___ RECORDS TO USE
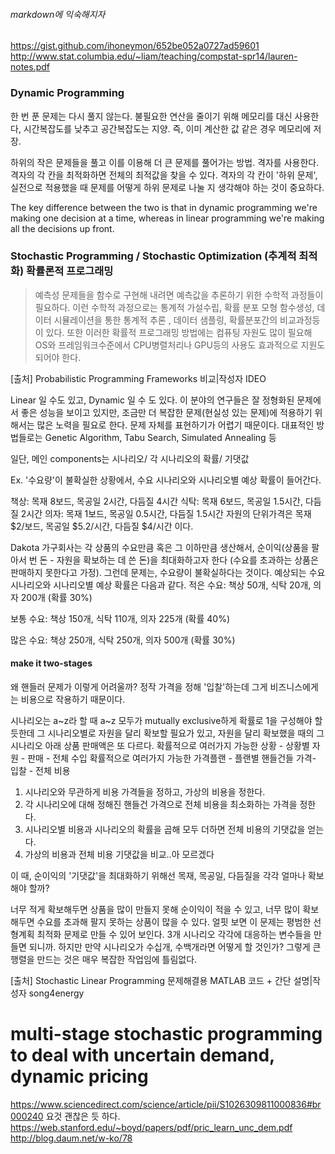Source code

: ###### markdown에 익숙해지자
https://gist.github.com/ihoneymon/652be052a0727ad59601
http://www.stat.columbia.edu/~liam/teaching/compstat-spr14/lauren-notes.pdf
### Dynamic Programming

한 번 푼 문제는 다시 풀지 않는다.
불필요한 연산을 줄이기 위해 메모리를 대신 사용한다, 시간복잡도를 낮추고 공간복잡도는 지양.
즉, 이미 계산한 값 같은 경우 메모리에 저장.

하위의 작은 문제들을 풀고 이를 이용해 더 큰 문제를 풀어가는 방법. 
격자를 사용한다. 격자의 각 칸을 최적화하면 전체의 최적값을 찾을 수 있다.
격자의 각 칸이 '하위 문제', 실전으로 적용했을 때 문제를 어떻게 하위 문제로 나눌 지 생각해야 하는 것이 중요하다.

The key difference between the two is that in dynamic programming we're making one decision at a time, whereas in linear programming we're making all the decisions up front.

### Stochastic Programming / Stochastic Optimization (추계적 최적화) 확률론적 프로그래밍

>예측성 문제들을 함수로 구현해 내려면 예측값을 추론하기 위한 수학적 과정들이 필요하다.  이런 수학적 과정으로는 통계적 가설수립, 확률 분포 모형 함수생성, 데이터 시뮬레이션을 통한 통계적 추론 , 데이터 샘플링, 확률분포간의 비교과정등이 있다. 또한 이러한 확률적 프로그래밍 방법에는 컴퓨팅 자원도 많이 필요해 OS와 프레임워크수준에서 CPU병렬처리나 GPU등의 사용도 효과적으로 지원도 되어야 한다.

[출처] Probabilistic Programming Frameworks 비교|작성자 IDEO


Linear 일 수도 있고, Dynamic 일 수 도 있다.
이 분야의 연구들은 잘 정형화된 문제에서 좋은 성능을 보이고 있지만, 
조금만 더 복잡한 문제(현실성 있는 문제)에 적용하기 위해서는 많은 노력을 필요로 한다. 
문제 자체를 표현하기가 어렵기 때문이다. 
대표적인 방법들로는 Genetic Algorithm, Tabu Search, Simulated Annealing 등

일단, 메인 components는
시나리오/ 각 시나리오의 확률/ 기댓값

Ex. '수요량'이 불확실한 상황에서, 수요 시나리오와 시나리오별 예상 확률이 들어간다.

책상: 목재 8보드, 목공일 2시간, 다듬질 4시간
식탁: 목재 6보드, 목공일 1.5시간, 다듬질 2시간
의자: 목재 1보드, 목공일 0.5시간, 다듬질 1.5시간
자원의 단위가격은 목재 $2/보드, 목공일 $5.2/시간, 다듬질 $4/시간 이다. 

Dakota 가구회사는 각 상품의 수요만큼 혹은 그 이하만큼 생산해서, 순이익(상품을 팔아서 번 돈 - 자원을 확보하는 데 쓴 돈)을 최대화하고자 한다 (수요를 초과하는 상품은 판매하지 못한다고 가정). 
그런데 문제는, 수요량이 불확실하다는 것이다. 예상되는 수요 시나리오와 시나리오별 예상 확률은 다음과 같다.
적은 수요: 책상 50개, 식탁 20개, 의자 200개 (확률 30%)

보통 수요: 책상 150개, 식탁 110개, 의자 225개 (확률 40%)

많은 수요:  책상 250개, 식탁 250개, 의자 500개 (확률 30%)

#### make it two-stages
왜 핸들러 문제가 이렇게 어려울까?
정작 가격을 정해 '입찰'하는데 그게 비즈니스에게는 비용으로 작용하기 때문이다.

시나리오는 a~z라 할 때 a~z 모두가 mutually exclusive하게 확률로 1을 구성해야 할듯한데
그 시나리오별로 자원을 달리 확보할 필요가 있고, 자원을 달리 확보했을 때의 그 시나리오 아래 상품 판매액은 또 다르다.
확률적으로 여러가지 가능한 상황 - 상황별 자원 - 판매 - 전체 수입
확률적으로 여러가지 가능한 가격플랜 - 플랜별 핸들건들 가격- 입찰 - 전체 비용

1. 시나리오와 무관하게 비용 가격들을 정하고, 가상의 비용을 정한다.
2. 각 시나리오에 대해 정해진 핸들건 가격으로 전체 비용을 최소화하는 가격을 정한다. 
3. 시나리오별 비용과 시나리오의 확률을 곱해 모두 더하면 전체 비용의 기댓값을 얻는다.
4. 가상의 비용과 전체 비용 기댓값을 비교..아 모르겠다

이 때, 순이익의 '기댓값'을 최대화하기 위해선 목재, 목공일, 다듬질을 각각 얼마나 확보해야 할까?

너무 적게 확보해두면 상품을 많이 만들지 못해 순이익이 적을 수 있고, 너무 많이 확보해두면 수요를 초과해 팔지 못하는 상품이 많을 수 있다.
얼핏 보면 이 문제는 평범한 선형계획 최적화 문제로 만들 수 있어 보인다. 3개 시나리오 각각에 대응하는 변수들을 만들면 되니까. 
하지만 만약 시나리오가 수십개, 수백개라면 어떻게 할 것인가? 
그렇게 큰 행렬을 만드는 것은 매우 복잡한 작업임에 틀림없다. 

[출처] Stochastic Linear Programming 문제해결용 MATLAB 코드 + 간단 설명|작성자 song4energy


multi-stage stochastic programming to deal with uncertain demand, dynamic pricing
======
https://www.sciencedirect.com/science/article/pii/S1026309811000836#br000240
요것 괜찮은 듯 하다.
https://web.stanford.edu/~boyd/papers/pdf/pric_learn_unc_dem.pdf
http://blog.daum.net/w-ko/78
______
* **EXERCISE AIM**: Transcribe the listing word for word, but keep its pictures out of the copy.

* **RESULT OF THIS EXERCISE**:
Source code

: ###### markdown에 익숙해지자
https://gist.github.com/ihoneymon/652be052a0727ad59601
http://www.stat.columbia.edu/~liam/teaching/compstat-spr14/lauren-notes.pdf
### Dynamic Programming

한 번 푼 문제는 다시 풀지 않는다.
불필요한 연산을 줄이기 위해 메모리를 대신 사용한다, 시간복잡도를 낮추고 공간복잡도는 지양.
즉, 이미 계산한 값 같은 경우 메모리에 저장.

하위의 작은 문제들을 풀고 이를 이용해 더 큰 문제를 풀어가는 방법. 
격자를 사용한다. 격자의 각 칸을 최적화하면 전체의 최적값을 찾을 수 있다.
격자의 각 칸이 '하위 문제', 실전으로 적용했을 때 문제를 어떻게 하위 문제로 나눌 지 생각해야 하는 것이 중요하다.

The key difference between the two is that in dynamic programming we're making one decision at a time, whereas in linear programming we're making all the decisions up front.

### Stochastic Programming / Stochastic Optimization (추계적 최적화) 확률론적 프로그래밍

>예측성 문제들을 함수로 구현해 내려면 예측값을 추론하기 위한 수학적 과정들이 필요하다.  이런 수학적 과정으로는 통계적 가설수립, 확률 분포 모형 함수생성, 데이터 시뮬레이션을 통한 통계적 추론 , 데이터 샘플링, 확률분포간의 비교과정등이 있다. 또한 이러한 확률적 프로그래밍 방법에는 컴퓨팅 자원도 많이 필요해 OS와 프레임워크수준에서 CPU병렬처리나 GPU등의 사용도 효과적으로 지원도 되어야 한다.

[출처] Probabilistic Programming Frameworks 비교|작성자 IDEO


Linear 일 수도 있고, Dynamic 일 수 도 있다.
이 분야의 연구들은 잘 정형화된 문제에서 좋은 성능을 보이고 있지만, 
조금만 더 복잡한 문제(현실성 있는 문제)에 적용하기 위해서는 많은 노력을 필요로 한다. 
문제 자체를 표현하기가 어렵기 때문이다. 
대표적인 방법들로는 Genetic Algorithm, Tabu Search, Simulated Annealing 등

일단, 메인 components는
시나리오/ 각 시나리오의 확률/ 기댓값

Ex. '수요량'이 불확실한 상황에서, 수요 시나리오와 시나리오별 예상 확률이 들어간다.

책상: 목재 8보드, 목공일 2시간, 다듬질 4시간
식탁: 목재 6보드, 목공일 1.5시간, 다듬질 2시간
의자: 목재 1보드, 목공일 0.5시간, 다듬질 1.5시간
자원의 단위가격은 목재 $2/보드, 목공일 $5.2/시간, 다듬질 $4/시간 이다. 

Dakota 가구회사는 각 상품의 수요만큼 혹은 그 이하만큼 생산해서, 순이익(상품을 팔아서 번 돈 - 자원을 확보하는 데 쓴 돈)을 최대화하고자 한다 (수요를 초과하는 상품은 판매하지 못한다고 가정). 
그런데 문제는, 수요량이 불확실하다는 것이다. 예상되는 수요 시나리오와 시나리오별 예상 확률은 다음과 같다.
적은 수요: 책상 50개, 식탁 20개, 의자 200개 (확률 30%)

보통 수요: 책상 150개, 식탁 110개, 의자 225개 (확률 40%)

많은 수요:  책상 250개, 식탁 250개, 의자 500개 (확률 30%)

#### make it two-stages
왜 핸들러 문제가 이렇게 어려울까?
정작 가격을 정해 '입찰'하는데 그게 비즈니스에게는 비용으로 작용하기 때문이다.

시나리오는 a~z라 할 때 a~z 모두가 mutually exclusive하게 확률로 1을 구성해야 할듯한데
그 시나리오별로 자원을 달리 확보할 필요가 있고, 자원을 달리 확보했을 때의 그 시나리오 아래 상품 판매액은 또 다르다.
확률적으로 여러가지 가능한 상황 - 상황별 자원 - 판매 - 전체 수입
확률적으로 여러가지 가능한 가격플랜 - 플랜별 핸들건들 가격- 입찰 - 전체 비용

1. 시나리오와 무관하게 비용 가격들을 정하고, 가상의 비용을 정한다.
2. 각 시나리오에 대해 정해진 핸들건 가격으로 전체 비용을 최소화하는 가격을 정한다. 
3. 시나리오별 비용과 시나리오의 확률을 곱해 모두 더하면 전체 비용의 기댓값을 얻는다.
4. 가상의 비용과 전체 비용 기댓값을 비교..아 모르겠다

이 때, 순이익의 '기댓값'을 최대화하기 위해선 목재, 목공일, 다듬질을 각각 얼마나 확보해야 할까?

너무 적게 확보해두면 상품을 많이 만들지 못해 순이익이 적을 수 있고, 너무 많이 확보해두면 수요를 초과해 팔지 못하는 상품이 많을 수 있다.
얼핏 보면 이 문제는 평범한 선형계획 최적화 문제로 만들 수 있어 보인다. 3개 시나리오 각각에 대응하는 변수들을 만들면 되니까. 
하지만 만약 시나리오가 수십개, 수백개라면 어떻게 할 것인가? 
그렇게 큰 행렬을 만드는 것은 매우 복잡한 작업임에 틀림없다. 

[출처] Stochastic Linear Programming 문제해결용 MATLAB 코드 + 간단 설명|작성자 song4energy


multi-stage stochastic programming to deal with uncertain demand, dynamic pricing
======
https://www.sciencedirect.com/science/article/pii/S1026309811000836#br000240
요것 괜찮은 듯 하다.
https://web.stanford.edu/~boyd/papers/pdf/pric_learn_unc_dem.pdf
http://blog.daum.net/w-ko/78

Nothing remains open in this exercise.